WHAT YOU HAVE TO DO -
Would you output the entries below only from the line containing "par le parent" through the line containing "Le scénario le", exactly as they stand and with both ends included?

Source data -
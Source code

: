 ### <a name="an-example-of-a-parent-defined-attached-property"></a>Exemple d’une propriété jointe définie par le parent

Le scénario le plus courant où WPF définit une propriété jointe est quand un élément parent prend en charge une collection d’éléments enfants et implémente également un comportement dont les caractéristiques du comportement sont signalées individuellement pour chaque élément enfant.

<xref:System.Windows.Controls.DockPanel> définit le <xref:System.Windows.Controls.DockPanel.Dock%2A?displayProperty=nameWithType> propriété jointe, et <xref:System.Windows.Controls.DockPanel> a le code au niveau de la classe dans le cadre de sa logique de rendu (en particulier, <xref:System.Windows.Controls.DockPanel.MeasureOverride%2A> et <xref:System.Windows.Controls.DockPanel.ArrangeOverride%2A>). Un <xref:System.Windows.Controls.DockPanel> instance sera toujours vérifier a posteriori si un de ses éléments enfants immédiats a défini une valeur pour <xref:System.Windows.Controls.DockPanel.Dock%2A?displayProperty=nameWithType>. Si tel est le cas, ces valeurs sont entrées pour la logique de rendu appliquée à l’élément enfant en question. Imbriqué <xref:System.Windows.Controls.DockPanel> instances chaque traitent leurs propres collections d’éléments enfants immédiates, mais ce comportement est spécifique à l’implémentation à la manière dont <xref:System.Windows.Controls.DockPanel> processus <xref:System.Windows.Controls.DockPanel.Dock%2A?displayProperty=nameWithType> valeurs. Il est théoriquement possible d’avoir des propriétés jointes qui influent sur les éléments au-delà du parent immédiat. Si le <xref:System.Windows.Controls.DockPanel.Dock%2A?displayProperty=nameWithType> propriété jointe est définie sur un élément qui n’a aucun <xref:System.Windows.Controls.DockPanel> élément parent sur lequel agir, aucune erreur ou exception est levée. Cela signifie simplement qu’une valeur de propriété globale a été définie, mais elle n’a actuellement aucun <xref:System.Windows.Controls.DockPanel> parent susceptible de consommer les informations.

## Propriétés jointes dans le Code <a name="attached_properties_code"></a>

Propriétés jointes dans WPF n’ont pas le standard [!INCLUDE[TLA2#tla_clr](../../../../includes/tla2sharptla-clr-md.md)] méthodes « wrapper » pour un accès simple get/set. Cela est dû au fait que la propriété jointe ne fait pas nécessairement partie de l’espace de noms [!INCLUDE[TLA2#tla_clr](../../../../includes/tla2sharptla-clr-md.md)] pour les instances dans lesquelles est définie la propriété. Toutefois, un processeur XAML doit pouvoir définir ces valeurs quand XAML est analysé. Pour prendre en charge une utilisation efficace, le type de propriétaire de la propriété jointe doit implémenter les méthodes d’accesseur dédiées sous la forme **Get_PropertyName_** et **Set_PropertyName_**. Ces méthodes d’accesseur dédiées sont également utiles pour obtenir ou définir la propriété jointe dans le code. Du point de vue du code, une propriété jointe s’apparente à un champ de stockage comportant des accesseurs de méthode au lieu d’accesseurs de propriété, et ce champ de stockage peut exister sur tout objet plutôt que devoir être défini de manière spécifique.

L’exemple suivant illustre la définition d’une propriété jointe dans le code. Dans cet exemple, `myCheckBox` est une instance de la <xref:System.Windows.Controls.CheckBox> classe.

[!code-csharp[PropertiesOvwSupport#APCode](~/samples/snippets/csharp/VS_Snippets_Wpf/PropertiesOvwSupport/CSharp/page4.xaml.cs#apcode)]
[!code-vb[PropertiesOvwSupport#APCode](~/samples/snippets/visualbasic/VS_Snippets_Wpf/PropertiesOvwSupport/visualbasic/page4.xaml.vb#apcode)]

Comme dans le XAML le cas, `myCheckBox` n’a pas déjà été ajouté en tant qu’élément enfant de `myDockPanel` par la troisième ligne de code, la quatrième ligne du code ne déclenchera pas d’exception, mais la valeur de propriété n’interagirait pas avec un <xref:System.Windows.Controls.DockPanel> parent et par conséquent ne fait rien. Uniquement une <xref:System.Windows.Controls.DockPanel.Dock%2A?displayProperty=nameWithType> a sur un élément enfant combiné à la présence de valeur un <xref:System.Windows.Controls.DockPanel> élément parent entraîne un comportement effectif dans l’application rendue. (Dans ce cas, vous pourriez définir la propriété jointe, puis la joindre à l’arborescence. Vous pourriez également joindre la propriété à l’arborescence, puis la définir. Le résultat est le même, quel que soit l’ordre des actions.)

TASK SOLUTION -
: ### <a name="an-example-of-a-parent-defined-attached-property"></a>Exemple d’une propriété jointe définie par le parent

Le scénario le plus courant où WPF définit une propriété jointe est quand un élément parent prend en charge une collection d’éléments enfants et implémente également un comportement dont les caractéristiques du comportement sont signalées individuellement pour chaque élément enfant.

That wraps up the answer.